Look below for the line containing "- This is the [GitHub" and the line containing "- Below are"; repeat exactly those two lines and all lines between them, and nothing else.

^^^^^^^^

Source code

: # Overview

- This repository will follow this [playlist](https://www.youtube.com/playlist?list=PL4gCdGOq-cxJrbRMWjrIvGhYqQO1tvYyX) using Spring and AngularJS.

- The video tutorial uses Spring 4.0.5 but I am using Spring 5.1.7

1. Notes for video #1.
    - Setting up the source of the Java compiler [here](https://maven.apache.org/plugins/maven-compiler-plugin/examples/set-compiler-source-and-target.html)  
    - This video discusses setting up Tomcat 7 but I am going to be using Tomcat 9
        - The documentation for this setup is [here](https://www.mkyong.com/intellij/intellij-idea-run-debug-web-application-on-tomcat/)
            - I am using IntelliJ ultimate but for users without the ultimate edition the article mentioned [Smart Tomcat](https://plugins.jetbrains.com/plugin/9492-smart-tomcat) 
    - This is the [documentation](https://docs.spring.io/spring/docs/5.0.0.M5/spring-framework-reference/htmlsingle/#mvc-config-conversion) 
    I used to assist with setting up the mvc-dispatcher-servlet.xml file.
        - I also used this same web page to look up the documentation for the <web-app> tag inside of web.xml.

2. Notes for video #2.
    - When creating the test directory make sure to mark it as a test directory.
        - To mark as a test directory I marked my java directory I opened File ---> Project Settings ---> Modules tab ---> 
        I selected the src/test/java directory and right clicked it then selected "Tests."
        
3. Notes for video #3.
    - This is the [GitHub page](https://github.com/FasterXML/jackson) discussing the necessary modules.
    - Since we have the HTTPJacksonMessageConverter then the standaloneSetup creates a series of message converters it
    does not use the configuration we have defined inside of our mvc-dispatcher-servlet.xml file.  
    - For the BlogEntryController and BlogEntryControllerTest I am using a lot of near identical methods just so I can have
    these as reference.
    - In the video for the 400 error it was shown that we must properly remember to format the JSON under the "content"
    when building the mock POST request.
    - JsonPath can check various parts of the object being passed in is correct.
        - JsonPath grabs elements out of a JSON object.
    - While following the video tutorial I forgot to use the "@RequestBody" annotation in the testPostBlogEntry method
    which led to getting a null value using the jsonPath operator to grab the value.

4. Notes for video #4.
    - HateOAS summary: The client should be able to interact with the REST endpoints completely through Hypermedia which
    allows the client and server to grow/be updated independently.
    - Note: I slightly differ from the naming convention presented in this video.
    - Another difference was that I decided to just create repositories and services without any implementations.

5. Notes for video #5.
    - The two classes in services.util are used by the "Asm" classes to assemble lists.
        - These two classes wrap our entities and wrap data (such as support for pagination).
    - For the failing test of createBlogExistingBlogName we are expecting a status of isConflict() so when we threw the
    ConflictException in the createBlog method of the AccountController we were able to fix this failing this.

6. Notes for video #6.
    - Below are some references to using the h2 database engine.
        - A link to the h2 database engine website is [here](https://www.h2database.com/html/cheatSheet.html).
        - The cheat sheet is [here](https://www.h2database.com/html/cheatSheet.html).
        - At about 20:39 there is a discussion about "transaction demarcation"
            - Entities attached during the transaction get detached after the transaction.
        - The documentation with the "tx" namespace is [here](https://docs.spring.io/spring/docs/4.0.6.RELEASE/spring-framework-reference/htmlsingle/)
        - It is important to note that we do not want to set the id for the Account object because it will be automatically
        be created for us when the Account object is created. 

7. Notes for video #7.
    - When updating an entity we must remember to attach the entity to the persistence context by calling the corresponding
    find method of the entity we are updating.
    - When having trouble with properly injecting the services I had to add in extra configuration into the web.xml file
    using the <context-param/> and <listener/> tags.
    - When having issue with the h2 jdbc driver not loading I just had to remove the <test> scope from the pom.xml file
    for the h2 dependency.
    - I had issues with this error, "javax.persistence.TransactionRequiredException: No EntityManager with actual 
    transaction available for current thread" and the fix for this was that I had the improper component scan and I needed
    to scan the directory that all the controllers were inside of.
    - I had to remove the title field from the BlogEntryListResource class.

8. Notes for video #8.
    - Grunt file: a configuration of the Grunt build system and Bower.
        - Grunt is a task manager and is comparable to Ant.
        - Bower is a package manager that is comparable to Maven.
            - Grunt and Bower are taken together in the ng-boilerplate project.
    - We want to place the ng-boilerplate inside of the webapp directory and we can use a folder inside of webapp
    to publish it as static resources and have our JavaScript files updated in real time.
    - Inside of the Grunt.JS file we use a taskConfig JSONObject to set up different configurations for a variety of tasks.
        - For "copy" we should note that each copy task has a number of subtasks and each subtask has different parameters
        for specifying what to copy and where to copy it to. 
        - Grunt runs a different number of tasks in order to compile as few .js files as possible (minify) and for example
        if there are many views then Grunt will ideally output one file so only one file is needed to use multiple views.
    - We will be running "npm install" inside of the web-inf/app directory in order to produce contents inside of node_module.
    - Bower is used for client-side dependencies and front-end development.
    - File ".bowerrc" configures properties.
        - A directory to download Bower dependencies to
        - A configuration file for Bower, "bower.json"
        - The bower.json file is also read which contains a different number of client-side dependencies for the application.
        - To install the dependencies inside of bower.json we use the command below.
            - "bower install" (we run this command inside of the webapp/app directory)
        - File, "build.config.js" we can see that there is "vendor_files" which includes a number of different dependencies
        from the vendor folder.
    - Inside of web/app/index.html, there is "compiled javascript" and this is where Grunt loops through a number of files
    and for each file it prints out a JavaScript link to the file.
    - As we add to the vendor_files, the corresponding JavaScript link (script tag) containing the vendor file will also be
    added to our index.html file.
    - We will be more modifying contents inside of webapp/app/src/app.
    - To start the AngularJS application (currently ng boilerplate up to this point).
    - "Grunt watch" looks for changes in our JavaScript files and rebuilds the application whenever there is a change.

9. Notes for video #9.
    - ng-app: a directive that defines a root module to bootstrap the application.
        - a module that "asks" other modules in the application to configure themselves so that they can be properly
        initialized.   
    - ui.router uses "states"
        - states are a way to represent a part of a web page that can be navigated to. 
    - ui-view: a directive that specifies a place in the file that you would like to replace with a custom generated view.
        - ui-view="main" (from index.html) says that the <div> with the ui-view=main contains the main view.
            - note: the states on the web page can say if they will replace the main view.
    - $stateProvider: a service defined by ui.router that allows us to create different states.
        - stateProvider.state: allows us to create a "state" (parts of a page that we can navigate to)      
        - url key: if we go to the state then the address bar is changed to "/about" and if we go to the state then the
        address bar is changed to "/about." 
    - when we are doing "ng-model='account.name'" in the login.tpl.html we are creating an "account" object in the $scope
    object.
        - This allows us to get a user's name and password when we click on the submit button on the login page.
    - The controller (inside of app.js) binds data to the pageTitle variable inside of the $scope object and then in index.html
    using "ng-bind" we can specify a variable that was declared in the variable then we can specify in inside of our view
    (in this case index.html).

^^^^^^^^

Result of the task:
    - This is the [GitHub page](https://github.com/FasterXML/jackson) discussing the necessary modules.
    - Since we have the HTTPJacksonMessageConverter then the standaloneSetup creates a series of message converters it
    does not use the configuration we have defined inside of our mvc-dispatcher-servlet.xml file.  
    - For the BlogEntryController and BlogEntryControllerTest I am using a lot of near identical methods just so I can have
    these as reference.
    - In the video for the 400 error it was shown that we must properly remember to format the JSON under the "content"
    when building the mock POST request.
    - JsonPath can check various parts of the object being passed in is correct.
        - JsonPath grabs elements out of a JSON object.
    - While following the video tutorial I forgot to use the "@RequestBody" annotation in the testPostBlogEntry method
    which led to getting a null value using the jsonPath operator to grab the value.

4. Notes for video #4.
    - HateOAS summary: The client should be able to interact with the REST endpoints completely through Hypermedia which
    allows the client and server to grow/be updated independently.
    - Note: I slightly differ from the naming convention presented in this video.
    - Another difference was that I decided to just create repositories and services without any implementations.

5. Notes for video #5.
    - The two classes in services.util are used by the "Asm" classes to assemble lists.
        - These two classes wrap our entities and wrap data (such as support for pagination).
    - For the failing test of createBlogExistingBlogName we are expecting a status of isConflict() so when we threw the
    ConflictException in the createBlog method of the AccountController we were able to fix this failing this.

6. Notes for video #6.
    - Below are some references to using the h2 database engine.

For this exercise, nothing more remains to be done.